[[ SOURCE INFORMATION, beginning ]]
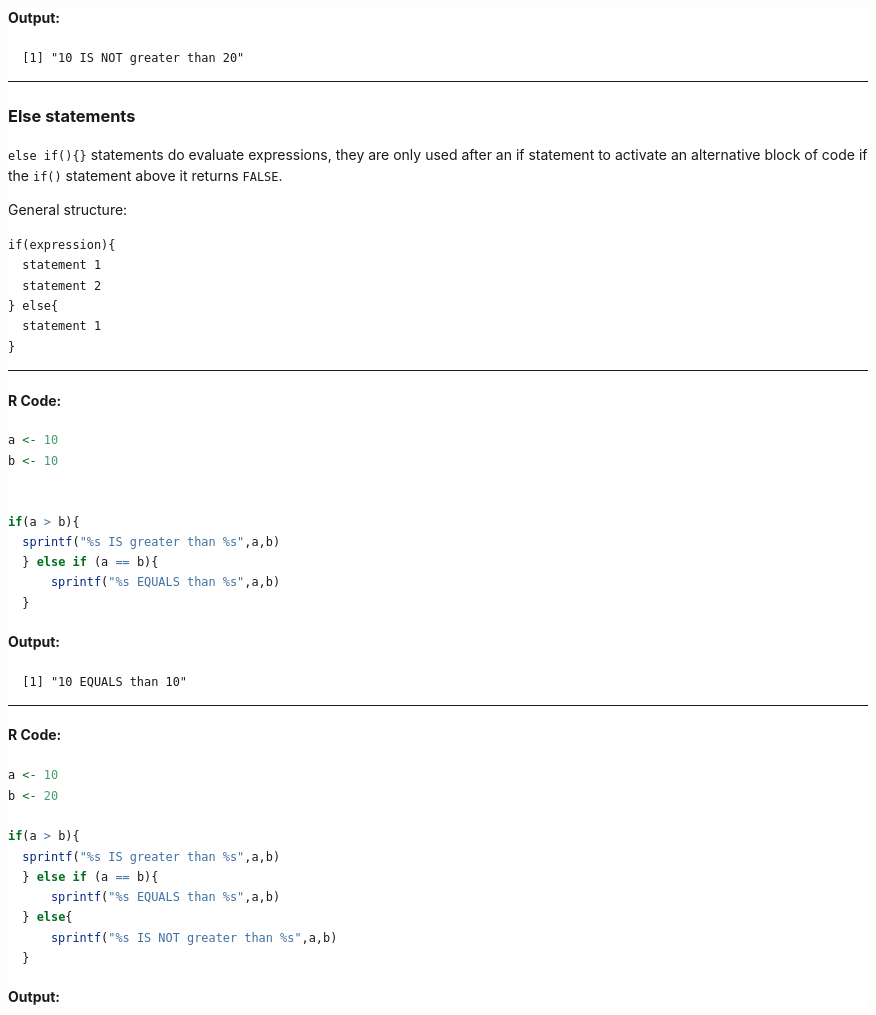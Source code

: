 #### **Output:**

<p>
  
```
  [1] "10 IS NOT greater than 20"
```
<p>

----
  
### Else statements


`else if(){}` statements do evaluate expressions, they are only used after an if statement to activate an alternative block of code if the `if()` statement above it returns `FALSE`.

General structure:

```
if(expression){
  statement 1
  statement 2
} else{
  statement 1
}
```

----
#### **R Code:**  
```R
a <- 10
b <- 10


if(a > b){
  sprintf("%s IS greater than %s",a,b)
  } else if (a == b){
      sprintf("%s EQUALS than %s",a,b)
  } 
```

#### **Output:**

<p>
  
```
  [1] "10 EQUALS than 10"
```
<p>


----
#### **R Code:**
```R
a <- 10
b <- 20

if(a > b){
  sprintf("%s IS greater than %s",a,b)
  } else if (a == b){
      sprintf("%s EQUALS than %s",a,b)
  } else{
      sprintf("%s IS NOT greater than %s",a,b)
  }
```
#### **Output:**
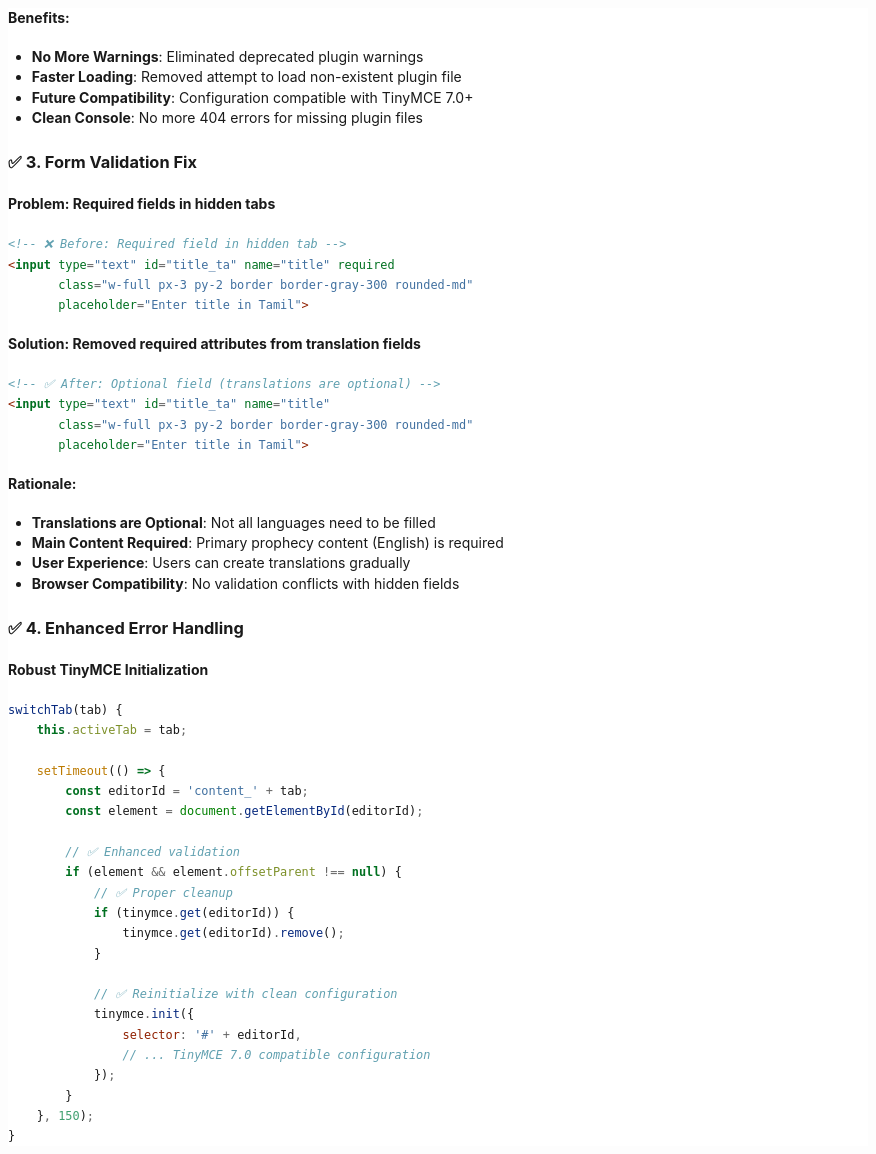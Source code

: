 #### **Benefits:**
- **No More Warnings**: Eliminated deprecated plugin warnings
- **Faster Loading**: Removed attempt to load non-existent plugin file
- **Future Compatibility**: Configuration compatible with TinyMCE 7.0+
- **Clean Console**: No more 404 errors for missing plugin files

### **✅ 3. Form Validation Fix**

#### **Problem**: Required fields in hidden tabs
```html
<!-- ❌ Before: Required field in hidden tab -->
<input type="text" id="title_ta" name="title" required
       class="w-full px-3 py-2 border border-gray-300 rounded-md"
       placeholder="Enter title in Tamil">
```

#### **Solution**: Removed required attributes from translation fields
```html
<!-- ✅ After: Optional field (translations are optional) -->
<input type="text" id="title_ta" name="title"
       class="w-full px-3 py-2 border border-gray-300 rounded-md"
       placeholder="Enter title in Tamil">
```

#### **Rationale:**
- **Translations are Optional**: Not all languages need to be filled
- **Main Content Required**: Primary prophecy content (English) is required
- **User Experience**: Users can create translations gradually
- **Browser Compatibility**: No validation conflicts with hidden fields

### **✅ 4. Enhanced Error Handling**

#### **Robust TinyMCE Initialization**
```javascript
switchTab(tab) {
    this.activeTab = tab;
    
    setTimeout(() => {
        const editorId = 'content_' + tab;
        const element = document.getElementById(editorId);
        
        // ✅ Enhanced validation
        if (element && element.offsetParent !== null) {
            // ✅ Proper cleanup
            if (tinymce.get(editorId)) {
                tinymce.get(editorId).remove();
            }
            
            // ✅ Reinitialize with clean configuration
            tinymce.init({
                selector: '#' + editorId,
                // ... TinyMCE 7.0 compatible configuration
            });
        }
    }, 150);
}
```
[[ SOURCE INFORMATION, end ]]
> _YOUR OBJECTIVE_:
Check each line of the records above for "Optional", and copy those that have it.

> _ANSWER TO THIS EXERCISE_:
<!-- ✅ After: Optional field (translations are optional) -->
- **Translations are Optional**: Not all languages need to be filled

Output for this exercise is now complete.